Anthropic's Claude Mythos Preview demonstrated autonomous vulnerability discovery, finding a 27-year-old signed integer overflow in OpenBSD's TCP SACK implementation across roughly 1,000 scaffold runs at a total compute cost under $20,000.
Meyers offered a thought-experiment projection in the exclusive interview with VentureBeat: if frontier AI drives a 10x volume increase, the result is approximately 480,000 CVEs annually.
Pipelines built for 48,000 break at 70,000 and collapse at 480,000. NVD enrichment is already gone for non-KEV submissions.
"If the adversary is now able to find vulnerabilities faster than the defenders or the business, that's a huge problem, because those vulnerabilities become exploits," said Bernard.
CrowdStrike on Thursday launched Project QuiltWorks, a remediation coalition with Accenture, EY, IBM Cybersecurity Services, Kroll, and OpenAI formed to address the vulnerability volume that frontier AI models are now generating in production code. When five major firms build a coalition around a pipeline problem, no single organization's patch workflow can keep pace.
What Must Security Directors Do Now?
The five failure classes above map to five specific actions that belong in next quarter's security roadmap.
Run a Chain-Dependency Audit on Every KEV CVE
Flag any co-resident CVE scored 5.0 or above, the threshold where privilege escalation and lateral movement capabilities typically appear in CVSS vectors. Any pair chaining authentication bypass to privilege escalation gets triaged as critical regardless of individual scores.
This audit should happen this month, not next quarter. The Palo Alto breach proves that scoring systems will not flag these chains automatically.
Compress KEV-to-Patch SLAs to 72 Hours for Internet-Facing Systems
The CrowdStrike 2026 Global Threat Report breakout data makes weekly patch windows indefensible in a board presentation. A 29-minute average breakout time and 27-second fastest breakout time means adversaries move faster than your change management process.
Internet-facing systems with KEV exposure need 72-hour patch SLAs, not 30-day maintenance windows.
Build a Monthly KEV Aging Report for the Board
Every unpatched KEV CVE, days since disclosure, days since patch availability, and owner. Salt Typhoon exploited a Cisco CVE patched 14 months earlier because no escalation path existed for aging exposure.
The board needs to see how long known exploited vulnerabilities sit unpatched in production. That metric belongs in the same report as revenue and headcount.
Add Identity-Surface Controls to the Vulnerability Reporting Pipeline
Help desk authentication gaps and agentic AI credential inventories belong in the same SLA framework as software CVEs. If they sit in a separate governance silo, they sit in nobody's governance.
The $100 million help desk social engineering loss had no CVE, no CVSS score, and no patch pipeline entry. It still produced a nine-figure loss.
Stress-Test Pipeline Capacity at 1.5x and 10x Current CVE Volume
Gamblin projects 70,135 CVEs for 2026. Meyers's thought-experiment projection: frontier AI could push annual volume past 480,000.

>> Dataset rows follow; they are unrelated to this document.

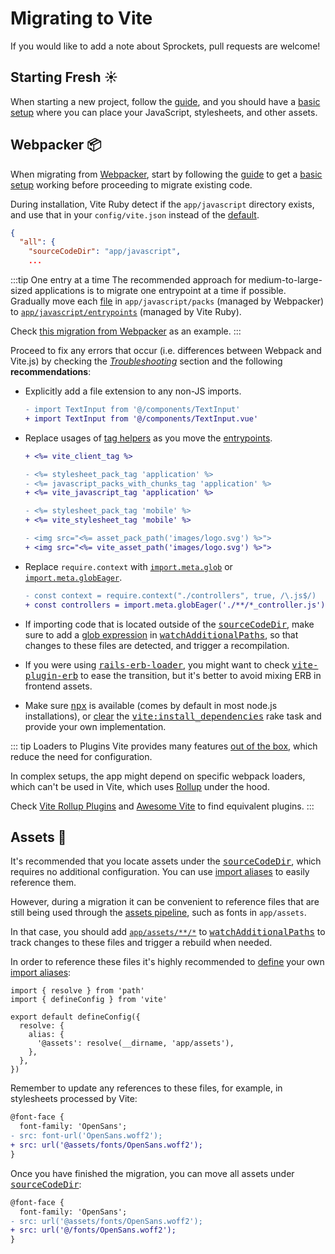 [tag helpers]: /guide/rails.html#tag-helpers-%F0%9F%8F%B7
[discussions]: https://github.com/ElMassimo/vite_ruby/discussions
[rails]: https://rubyonrails.org/
[webpacker]: https://github.com/rails/webpacker
[vite rails]: https://github.com/ElMassimo/vite_ruby
[vite]: https://vitejs.dev/guide/using-plugins.html
[rollup]: https://rollupjs.org/guide/en/
[entrypoints]: /guide/development.html#entrypoints-⤵%EF%B8%8F
[guide]: /guide/
[configuration reference]: /config/
[sourceCodeDir]: /config/#sourcecodedir
[entrypointsDir]: /config/#entrypointsdir
[watchAdditionalPaths]: /config/#watchadditionalpaths
[glob]: https://vitejs.dev/guide/features.html#glob-import
[clear rake]: https://www.rubydoc.info/gems/rake/Rake%2FTask:clear
[vite:install_dependencies]: https://github.com/ElMassimo/vite_ruby/blob/main/vite_ruby/lib/tasks/vite.rake#L32-L35
[npx]: https://docs.npmjs.com/cli/v7/commands/npx
[vite-plugin-erb]: https://github.com/ElMassimo/vite-plugin-erb
[rails-erb-loader]: https://github.com/usabilityhub/rails-erb-loader
[tag helpers]: /guide/development.html#tag-helpers-🏷
[Troubleshooting]: /guide/troubleshooting
[import aliases]: /guide/development.html#import-aliases-👉
[assets pipeline]: https://guides.rubyonrails.org/asset_pipeline.html
[glob expression]: https://github.com/ElMassimo/vite_ruby/blob/eeccd3fc4e7db9524a2bd1075ca1282f3f53c029/vite-plugin-ruby/example/config/vite.json#L9
[resolve.alias]: https://vitejs.dev/config/#resolve-alias

# Migrating to Vite

If you would like to add a note about Sprockets, pull requests are welcome!

## Starting Fresh ☀️

When starting a new project, follow the [guide], and you should have a [basic setup][sourceCodeDir]
where you can place your JavaScript, stylesheets, and other assets.

## Webpacker 📦

When migrating from [Webpacker], start by following the [guide] to get a [basic setup][sourceCodeDir] working before proceeding to migrate existing code.

During installation, Vite Ruby detect if the `app/javascript` directory exists,
and use that in your `config/vite.json` instead of the [default][sourceCodeDir].

```json
{
  "all": {
    "sourceCodeDir": "app/javascript",
    ...
```

:::tip One entry at a time
The recommended approach for medium-to-large-sized applications is to migrate
one entrypoint at a time if possible. Gradually move each [file][entrypoints] in `app/javascript/packs` (managed by Webpacker) to [`app/javascript/entrypoints`][entrypointsDir] (managed by Vite Ruby).

Check [this migration from Webpacker](https://github.com/ElMassimo/pingcrm-vite/pull/1) as an example.
:::

Proceed to fix any errors that occur (i.e. differences between Webpack and Vite.js) by checking the _[Troubleshooting]_ section and the following __recommendations__:

- Explicitly add a file extension to any non-JS imports.

  ```diff
  - import TextInput from '@/components/TextInput'
  + import TextInput from '@/components/TextInput.vue'
  ```

- Replace usages of [tag helpers] as you move the [entrypoints].

  ```diff
  + <%= vite_client_tag %>

  - <%= stylesheet_pack_tag 'application' %>
  - <%= javascript_packs_with_chunks_tag 'application' %>
  + <%= vite_javascript_tag 'application' %>

  - <%= stylesheet_pack_tag 'mobile' %>
  + <%= vite_stylesheet_tag 'mobile' %>

  - <img src="<%= asset_pack_path('images/logo.svg') %>">
  + <img src="<%= vite_asset_path('images/logo.svg') %>">
  ```

- Replace `require.context` with [`import.meta.glob`][glob] or [`import.meta.globEager`][glob].

  ```diff
  - const context = require.context("./controllers", true, /\.js$/)
  + const controllers = import.meta.globEager('./**/*_controller.js')
  ```

- If importing code that is located outside of the <kbd>[sourceCodeDir]</kbd>, make sure to add a [glob expression] in <kbd>[watchAdditionalPaths]</kbd>, so that changes to these files are detected, and trigger a recompilation. 

- If you were using <kbd>[rails-erb-loader]</kbd>, you might want to check <kbd>[vite-plugin-erb]</kbd> to ease the transition, but it's better to avoid mixing ERB in frontend assets.

- Make sure <kbd>[npx]</kbd> is available (comes by default in most node.js installations), or [clear][clear rake] the <kbd>[vite:install_dependencies]</kbd> rake task and provide your own implementation.

::: tip Loaders to Plugins
Vite provides many features [out of the box], which reduce the
need for configuration.

In complex setups, the app might depend on specific webpack loaders, which can't
be used in Vite, which uses [Rollup] under the hood.

Check [Vite Rollup Plugins] and [Awesome Vite] to find equivalent plugins.
:::

[Vite Rollup Plugins]: https://vite-rollup-plugins.patak.dev/
[Awesome Vite]: https://github.com/vitejs/awesome-vite#plugins
[out of the box]: https://vitejs.dev/guide/features.html

## Assets 🎨

It's recommended that you locate assets under the <kbd>[sourceCodeDir]</kbd>,
which requires no additional configuration. You can use [import aliases] to
easily reference them.

However, during a migration it can be convenient to reference files that are
still being used through the [assets pipeline], such as fonts in `app/assets`.

In that case, you should add [`app/assets/**/*`][glob expression] to <kbd>[watchAdditionalPaths]</kbd> to track changes to these files and trigger a rebuild when needed.

In order to reference these files it's highly recommended to [define][resolve.alias] your own [import aliases]:

```js{7}
import { resolve } from 'path'
import { defineConfig } from 'vite'

export default defineConfig({
  resolve: {
    alias: {
      '@assets': resolve(__dirname, 'app/assets'),
    },
  },
})
```

Remember to update any references to these files, for example, in
stylesheets processed by Vite:

```diff
@font-face {
  font-family: 'OpenSans';
- src: font-url('OpenSans.woff2');
+ src: url('@assets/fonts/OpenSans.woff2');
}
```

Once you have finished the migration, you can move all assets under <kbd>[sourceCodeDir]</kbd>:

```diff
@font-face {
  font-family: 'OpenSans';
- src: url('@assets/fonts/OpenSans.woff2');
+ src: url('@/fonts/OpenSans.woff2');
}
```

Present the capacity gap to the CFO before the next budget cycle, not after the breach that proves the gap existed. Pipeline capacity is now a budget conversation, not just an operational one.
What's the Bottom Line for Business Leaders?

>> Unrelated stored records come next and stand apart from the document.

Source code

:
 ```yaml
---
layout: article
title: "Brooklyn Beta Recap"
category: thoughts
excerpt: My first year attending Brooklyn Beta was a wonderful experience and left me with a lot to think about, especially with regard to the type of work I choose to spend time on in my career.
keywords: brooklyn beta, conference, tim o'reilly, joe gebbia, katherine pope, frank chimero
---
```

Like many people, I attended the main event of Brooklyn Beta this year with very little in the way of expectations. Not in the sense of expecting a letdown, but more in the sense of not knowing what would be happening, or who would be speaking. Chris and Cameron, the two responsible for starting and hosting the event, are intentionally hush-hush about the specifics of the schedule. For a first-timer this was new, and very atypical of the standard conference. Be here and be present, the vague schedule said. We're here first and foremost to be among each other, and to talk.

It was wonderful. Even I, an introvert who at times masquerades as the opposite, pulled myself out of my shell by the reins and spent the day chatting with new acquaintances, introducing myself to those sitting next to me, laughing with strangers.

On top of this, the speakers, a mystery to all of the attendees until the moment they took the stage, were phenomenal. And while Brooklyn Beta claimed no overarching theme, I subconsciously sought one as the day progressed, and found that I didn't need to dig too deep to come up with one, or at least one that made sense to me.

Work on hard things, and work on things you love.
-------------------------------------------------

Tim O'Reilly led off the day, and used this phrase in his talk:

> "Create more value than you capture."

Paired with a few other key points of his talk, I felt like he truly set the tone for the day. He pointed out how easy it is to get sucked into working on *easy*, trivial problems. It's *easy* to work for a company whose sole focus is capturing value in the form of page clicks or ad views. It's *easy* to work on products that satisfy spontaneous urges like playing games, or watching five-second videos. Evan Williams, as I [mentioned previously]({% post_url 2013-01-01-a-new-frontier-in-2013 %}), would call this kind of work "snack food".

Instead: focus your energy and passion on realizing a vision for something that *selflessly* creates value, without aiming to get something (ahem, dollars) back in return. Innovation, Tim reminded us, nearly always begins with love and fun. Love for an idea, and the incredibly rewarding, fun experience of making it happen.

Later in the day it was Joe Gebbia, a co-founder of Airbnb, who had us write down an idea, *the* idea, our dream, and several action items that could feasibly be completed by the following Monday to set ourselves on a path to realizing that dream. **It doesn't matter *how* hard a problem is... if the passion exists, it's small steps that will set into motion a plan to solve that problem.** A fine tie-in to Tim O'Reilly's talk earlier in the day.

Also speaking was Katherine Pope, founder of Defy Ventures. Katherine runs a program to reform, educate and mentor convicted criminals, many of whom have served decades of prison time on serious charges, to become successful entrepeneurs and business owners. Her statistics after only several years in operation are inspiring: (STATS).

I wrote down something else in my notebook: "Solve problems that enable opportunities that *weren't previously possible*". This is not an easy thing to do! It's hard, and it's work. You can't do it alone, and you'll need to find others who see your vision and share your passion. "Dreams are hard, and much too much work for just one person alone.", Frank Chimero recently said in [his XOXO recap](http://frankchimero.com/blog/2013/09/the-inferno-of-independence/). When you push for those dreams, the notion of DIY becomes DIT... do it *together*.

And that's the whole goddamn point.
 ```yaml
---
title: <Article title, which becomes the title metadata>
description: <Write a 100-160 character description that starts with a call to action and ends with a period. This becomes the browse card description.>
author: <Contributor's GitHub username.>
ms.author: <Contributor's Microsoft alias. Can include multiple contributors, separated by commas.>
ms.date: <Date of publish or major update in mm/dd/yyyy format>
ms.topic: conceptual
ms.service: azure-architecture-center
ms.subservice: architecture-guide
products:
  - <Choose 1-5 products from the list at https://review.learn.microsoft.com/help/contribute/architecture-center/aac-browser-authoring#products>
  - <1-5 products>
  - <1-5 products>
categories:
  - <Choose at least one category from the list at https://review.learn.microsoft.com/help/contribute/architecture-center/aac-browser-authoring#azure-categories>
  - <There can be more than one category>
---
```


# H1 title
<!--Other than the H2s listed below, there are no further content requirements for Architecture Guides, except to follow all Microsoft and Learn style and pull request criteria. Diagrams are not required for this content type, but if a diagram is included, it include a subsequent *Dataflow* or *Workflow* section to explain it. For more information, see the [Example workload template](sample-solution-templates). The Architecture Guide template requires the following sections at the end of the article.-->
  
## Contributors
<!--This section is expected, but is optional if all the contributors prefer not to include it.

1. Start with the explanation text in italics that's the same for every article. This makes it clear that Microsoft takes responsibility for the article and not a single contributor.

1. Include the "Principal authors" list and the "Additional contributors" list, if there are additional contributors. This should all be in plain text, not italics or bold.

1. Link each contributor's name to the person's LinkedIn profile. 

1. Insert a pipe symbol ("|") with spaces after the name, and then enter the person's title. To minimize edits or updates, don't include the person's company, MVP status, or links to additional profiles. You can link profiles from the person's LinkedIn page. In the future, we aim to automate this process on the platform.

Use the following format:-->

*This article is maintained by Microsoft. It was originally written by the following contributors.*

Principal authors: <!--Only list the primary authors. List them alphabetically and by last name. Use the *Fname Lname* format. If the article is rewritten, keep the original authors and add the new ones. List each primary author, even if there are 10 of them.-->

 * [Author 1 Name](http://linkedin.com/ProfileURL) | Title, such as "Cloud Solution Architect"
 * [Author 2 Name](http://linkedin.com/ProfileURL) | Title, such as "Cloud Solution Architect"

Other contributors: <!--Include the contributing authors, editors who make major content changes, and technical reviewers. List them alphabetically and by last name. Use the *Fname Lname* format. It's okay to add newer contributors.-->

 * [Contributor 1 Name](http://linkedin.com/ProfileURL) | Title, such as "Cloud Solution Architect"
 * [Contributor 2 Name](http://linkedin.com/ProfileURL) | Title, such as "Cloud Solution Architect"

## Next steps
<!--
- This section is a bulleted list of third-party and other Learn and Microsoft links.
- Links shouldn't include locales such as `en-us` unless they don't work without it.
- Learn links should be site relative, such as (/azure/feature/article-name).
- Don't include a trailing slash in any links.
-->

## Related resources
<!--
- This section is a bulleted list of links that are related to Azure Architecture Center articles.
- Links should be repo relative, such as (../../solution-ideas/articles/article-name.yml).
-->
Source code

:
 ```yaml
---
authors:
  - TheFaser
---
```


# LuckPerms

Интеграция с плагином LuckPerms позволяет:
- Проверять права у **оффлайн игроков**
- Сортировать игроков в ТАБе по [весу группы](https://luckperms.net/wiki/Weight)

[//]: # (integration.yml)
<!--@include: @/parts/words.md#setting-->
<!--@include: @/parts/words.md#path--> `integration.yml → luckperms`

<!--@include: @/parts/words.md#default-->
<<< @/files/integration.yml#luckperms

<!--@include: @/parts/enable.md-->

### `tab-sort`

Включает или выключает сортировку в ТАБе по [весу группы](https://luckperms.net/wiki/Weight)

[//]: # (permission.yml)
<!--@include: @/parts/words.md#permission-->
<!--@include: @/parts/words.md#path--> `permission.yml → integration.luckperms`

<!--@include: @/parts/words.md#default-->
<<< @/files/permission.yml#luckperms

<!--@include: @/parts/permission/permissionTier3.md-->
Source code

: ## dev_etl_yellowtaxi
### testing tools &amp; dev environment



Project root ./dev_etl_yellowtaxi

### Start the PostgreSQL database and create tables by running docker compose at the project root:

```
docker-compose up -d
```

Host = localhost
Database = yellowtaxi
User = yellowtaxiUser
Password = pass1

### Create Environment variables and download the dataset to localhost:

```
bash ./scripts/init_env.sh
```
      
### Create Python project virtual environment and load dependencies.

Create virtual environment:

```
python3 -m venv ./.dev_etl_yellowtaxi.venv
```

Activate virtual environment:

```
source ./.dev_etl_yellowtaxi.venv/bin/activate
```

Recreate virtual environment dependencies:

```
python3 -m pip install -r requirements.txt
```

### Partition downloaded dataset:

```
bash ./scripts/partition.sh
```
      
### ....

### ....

Operation Lunar Peek delivered a $10 million lesson in how vulnerability scoring systems fail when adversaries chain attacks together. CVSS scored CVE-2024-0012 and CVE-2024-9474 as manageable threats. Chained together, they gave attackers root access to 13,000 devices.
The scoring system worked exactly as designed. The problem is that adversaries do not attack the way scoring systems assume they will. They chain vulnerabilities, weaponize patches within days, and exploit identity gaps that never receive CVE numbers.